- _EXERCISE DIRECTIONS_:
Return each line of the data below that contains the string "characters".

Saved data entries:
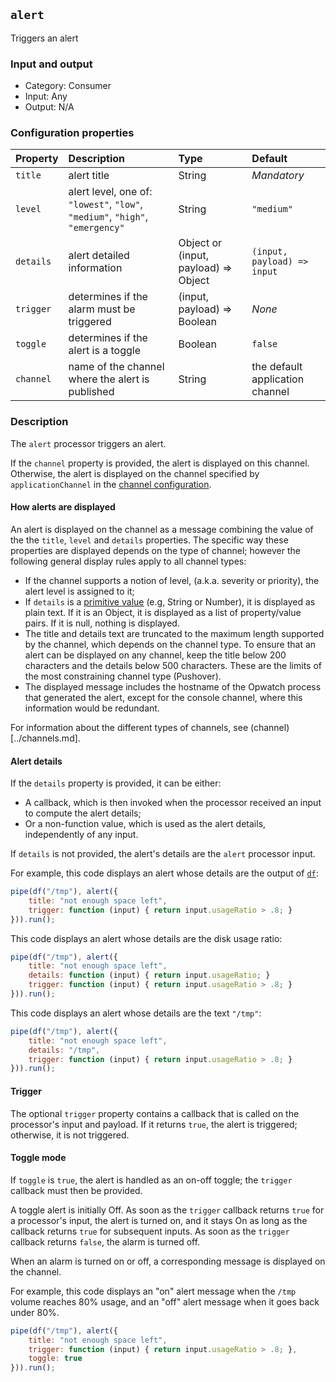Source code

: ## `alert`

Triggers an alert

### Input and output

* Category: Consumer
* Input: Any
* Output: N/A

### Configuration properties

| Property | Description | Type | Default |
| :--- | :--- | :--- | :--- |
| `title` | alert title | String | *Mandatory* | 
| `level` | alert level, one of: `"lowest"`, `"low"`, `"medium"`, `"high"`, `"emergency"`  | String | `"medium"` |
| `details` | alert detailed information | Object or (input, payload) => Object | `(input, payload) => input` | 
| `trigger` | determines if the alarm must be triggered | (input, payload) => Boolean | *None* |
| `toggle` | determines if the alert is a toggle | Boolean | `false` |
| `channel` | name of the channel where the alert is published | String | the default application channel |

### Description

The `alert` processor triggers an alert.

If the `channel` property is provided, the alert is displayed on this channel. Otherwise, the alert is displayed on the 
channel specified by `applicationChannel` in the [channel configuration](../channels.md).

#### How alerts are displayed

An alert is displayed on the channel as a message combining the value of the the `title`, `level` and `details` 
properties. The specific way these properties are displayed depends on the type of channel; however the following 
general display rules apply to all channel types:

* If the channel supports a notion of level, (a.k.a. severity or priority), the alert level is assigned to it; 
* If `details` is a [primitive value](https://developer.mozilla.org/en-US/docs/Web/JavaScript/Data_structures) 
  (e.g, String or Number), it is displayed as plain text. If it is an Object, it is displayed as a list of 
  property/value pairs. If it is null, nothing is displayed.
* The title and details text are truncated to the maximum length supported by the channel, which depends on
  the channel type. To ensure that an alert can be displayed on any channel, keep the title below 200 characters and the 
  details below 500 characters. These are the limits of the most constraining channel type (Pushover). 
* The displayed message includes the hostname of the Opwatch process that generated the alert, except for the 
  console channel, where this information would be redundant.

For information about the different types of channels, see (channel)[../channels.md].

#### Alert details

If the `details` property is provided, it can be either:

* A callback, which is then invoked when the processor received an input to compute the alert details;
* Or a non-function value, which is used as the alert details, independently of any input.

If `details` is not provided, the alert's details are the `alert` processor input.

For example, this code displays an alert whose details are the output of [`df`](df.md):

```js
pipe(df("/tmp"), alert({
	title: "not enough space left",
	trigger: function (input) { return input.usageRatio > .8; }
})).run();
```

This code displays an alert whose details are the disk usage ratio:

```js
pipe(df("/tmp"), alert({
	title: "not enough space left",
	details: function (input) { return input.usageRatio; }
	trigger: function (input) { return input.usageRatio > .8; }
})).run();
```

This code displays an alert whose details are the text `"/tmp"`:

```js
pipe(df("/tmp"), alert({
	title: "not enough space left",
	details: "/tmp",
	trigger: function (input) { return input.usageRatio > .8; }
})).run();
```

#### Trigger

The optional `trigger` property contains a callback that is called on the processor's input and payload. If it
returns `true`, the alert is triggered; otherwise, it is not triggered.

#### Toggle mode

If `toggle` is `true`, the alert is handled as an on-off toggle; the `trigger` callback must then be provided.

A toggle alert is initially Off. As soon as the `trigger` callback returns `true` for a processor's input, the alert 
is turned on, and it stays On as long as the callback returns `true` for subsequent inputs. As soon as the 
`trigger` callback returns `false`, the alarm is turned off.

When an alarm is turned on or off, a corresponding message is displayed on the channel.

For example, this code displays an "on" alert message when the `/tmp` volume reaches 80% usage, and an "off"
alert message when it goes back under 80%.

```js
pipe(df("/tmp"), alert({
	title: "not enough space left",
	trigger: function (input) { return input.usageRatio > .8; },
	toggle: true
})).run();
```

- _RESPONSE BELOW_:
  the channel type. To ensure that an alert can be displayed on any channel, keep the title below 200 characters and the 
  details below 500 characters. These are the limits of the most constraining channel type (Pushover). 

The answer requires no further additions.